Speaking on the anniversary of King's death, and from the site of his assassination, the Arizona Republican declared that he was "wrong and eventually realized that, in time to give full support for a state holiday in Arizona... We can all be a little late sometimes in doing the right thing, and Dr. King understood this about his fellow Americans."
But while McCain is seeking amends for his King Day vote, he has refused to back down on another controversial decision he made that put him at sharp odds with the civil rights movement.
In 1990, McCain was one of the deciding votes in helping then-President George H.W. Bush sustain a veto against the relatively benign Civil Rights Act of 1990.
In doing so, the senator found himself at odds with majorities in both chambers of Congress, most senior African Americans within the Bush administration, and the Republican-led U.S. Civil Rights Commission. He also helped Bush became the first president ever to successfully veto a civil rights measure -- Andrew Johnson in 1866 and Ronald Reagan in 1988 both had vetoes overridden.
The act was a response to a series of controversial Supreme Court decisions made the year before. In those decisions, the court overturned a 1971 ruling that required employers to prove a "business necessity" for screening out minorities and women in its hiring practices.
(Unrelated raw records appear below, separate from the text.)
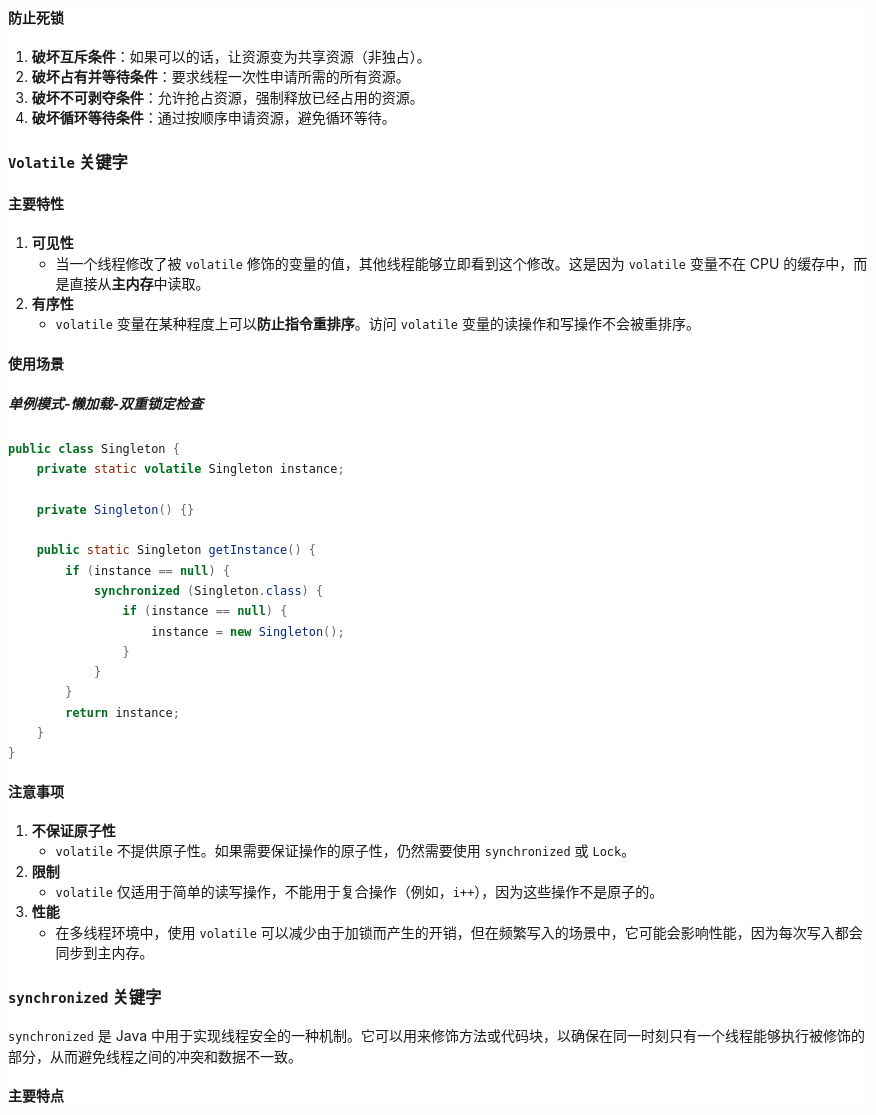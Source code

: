#### 防止死锁

1. **破坏互斥条件**：如果可以的话，让资源变为共享资源（非独占）。
2. **破坏占有并等待条件**：要求线程一次性申请所需的所有资源。
3. **破坏不可剥夺条件**：允许抢占资源，强制释放已经占用的资源。
4. **破坏循环等待条件**：通过按顺序申请资源，避免循环等待。

### `Volatile` 关键字

#### 主要特性

1. **可见性**
   - 当一个线程修改了被 `volatile` 修饰的变量的值，其他线程能够立即看到这个修改。这是因为 `volatile` 变量不在 CPU 的缓存中，而是直接从**主内存**中读取。
2. **有序性**
   - `volatile` 变量在某种程度上可以**防止指令重排序**。访问 `volatile` 变量的读操作和写操作不会被重排序。

#### 使用场景

##### 单例模式-懒加载-双重锁定检查

```java
public class Singleton {
    private static volatile Singleton instance;

    private Singleton() {}

    public static Singleton getInstance() {
        if (instance == null) {
            synchronized (Singleton.class) {
                if (instance == null) {
                    instance = new Singleton();
                }
            }
        }
        return instance;
    }
}

```

#### 注意事项

1. **不保证原子性**
   - `volatile` 不提供原子性。如果需要保证操作的原子性，仍然需要使用 `synchronized` 或 `Lock`。
2. **限制**
   - `volatile` 仅适用于简单的读写操作，不能用于复合操作（例如，`i++`），因为这些操作不是原子的。
3. **性能**
   - 在多线程环境中，使用 `volatile` 可以减少由于加锁而产生的开销，但在频繁写入的场景中，它可能会影响性能，因为每次写入都会同步到主内存。

### `synchronized` 关键字

`synchronized` 是 Java 中用于实现线程安全的一种机制。它可以用来修饰方法或代码块，以确保在同一时刻只有一个线程能够执行被修饰的部分，从而避免线程之间的冲突和数据不一致。

#### 主要特点
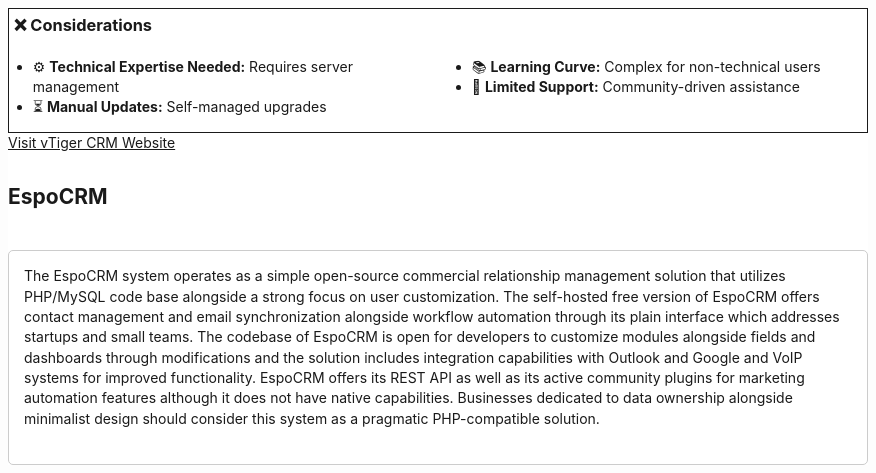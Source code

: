 <div style="margin-top: 20px; border: 1px solid">
  <h3 style="margin: 5px" id="vtiger-cons">❌ Considerations</h3>
  <div style="display: flex; justify-content: space-between; gap: 20px;">
    <div style="width: 49%;">
      <ul>
        <li>⚙️ <strong>Technical Expertise Needed:</strong> Requires server management</li>
        <li>⏳ <strong>Manual Updates:</strong> Self-managed upgrades</li>
      </ul>
    </div>
    <div style="width: 49%;">
      <ul>
        <li>📚 <strong>Learning Curve:</strong> Complex for non-technical users</li>
        <li>🔧 <strong>Limited Support:</strong> Community-driven assistance</li>
      </ul>
    </div>
  </div>
</div>
<a href="https://www.vtiger.com/" target="_blank" rel="noopener noreferrer" rel="nofollow" style="width:29%"> Visit vTiger CRM Website</a>
</div>

<br>

## EspoCRM

<br>

<div class="row" style="border: 1px solid #ccc; border-radius: 5px; padding: 15px; max-width: 100%;">
The EspoCRM system operates as a simple open-source commercial relationship management solution that utilizes PHP/MySQL code base alongside a strong focus on user customization. The self-hosted free version of EspoCRM offers contact management and email synchronization alongside workflow automation through its plain interface which addresses startups and small teams. The codebase of EspoCRM is open for developers to customize modules alongside fields and dashboards through modifications and the solution includes integration capabilities with Outlook and Google and VoIP systems for improved functionality. EspoCRM offers its REST API as well as its active community plugins for marketing automation features although it does not have native capabilities. Businesses dedicated to data ownership alongside minimalist design should consider this system as a pragmatic PHP-compatible solution.
  <br />
  <br />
That burden of proof, the 1989 court said, should instead be placed on the plaintiff who alleged that his or her client had been unlawfully screened.
Both the House of Representatives and the Senate, deeming this unjust, passed bills that would restore the old law. But the Bush administration objected, insisting that a reversion to the old way would amount to forcing employers to have hiring quotas. It was a controversial and somewhat dubious claim, one that the New York Times editorial page called "an unjustified charge." After all, the system had worked fine from 1971 through 1989. Nevertheless, the president vetoed the legislation.
When a motion to override the veto came to the Senate floor, there was question as to whether it would receive the 67 votes needed to pass. The environment was so charged that white supremacist David Duke watched from one section of the Senate gallery while civil rights leader Jesse Jackson stood briefly at the chamber's other end.
Ultimately, the vote fell one short: 66 to 34. Prominent Republican Senators like John H Chaffe, John Danforth, Pete Domenici, and Arlen Specter, all chose to override the veto. McCain - who had earlier voted for a watered down version of the bill, one that didn't reverse the court's decision - backed the president.
Nearly two decades later, and on the verge of the 40th anniversary of President Lyndon Johnson's landmark 1968 Civil Rights Act, McCain stood by his vote. Asked about the decision this past Sunday, he again repeated that the law amounted to a quota system that he historically has opposed.
"The issue in the early '90s was a little more complicated," he told Fox News Sunday. "I've never believed in quotas, and I don't. There's no doubt about my view on that issue. And that was the implication, at least, of that other vote."
It is, critics say, a shaky defense; one that only a third of the Senate felt comfortable holding on to.
As noted by the Times at the time of the bill's debate, opponents could not produce any evidence that the original ruling in 1971 had led to a rash of quotas. And indeed, as Thomas Homburger of the Anti-Defamation League said at the time: his group historically opposes quotas and the Civil Rights Act of 1990 was "simply not a quota bill."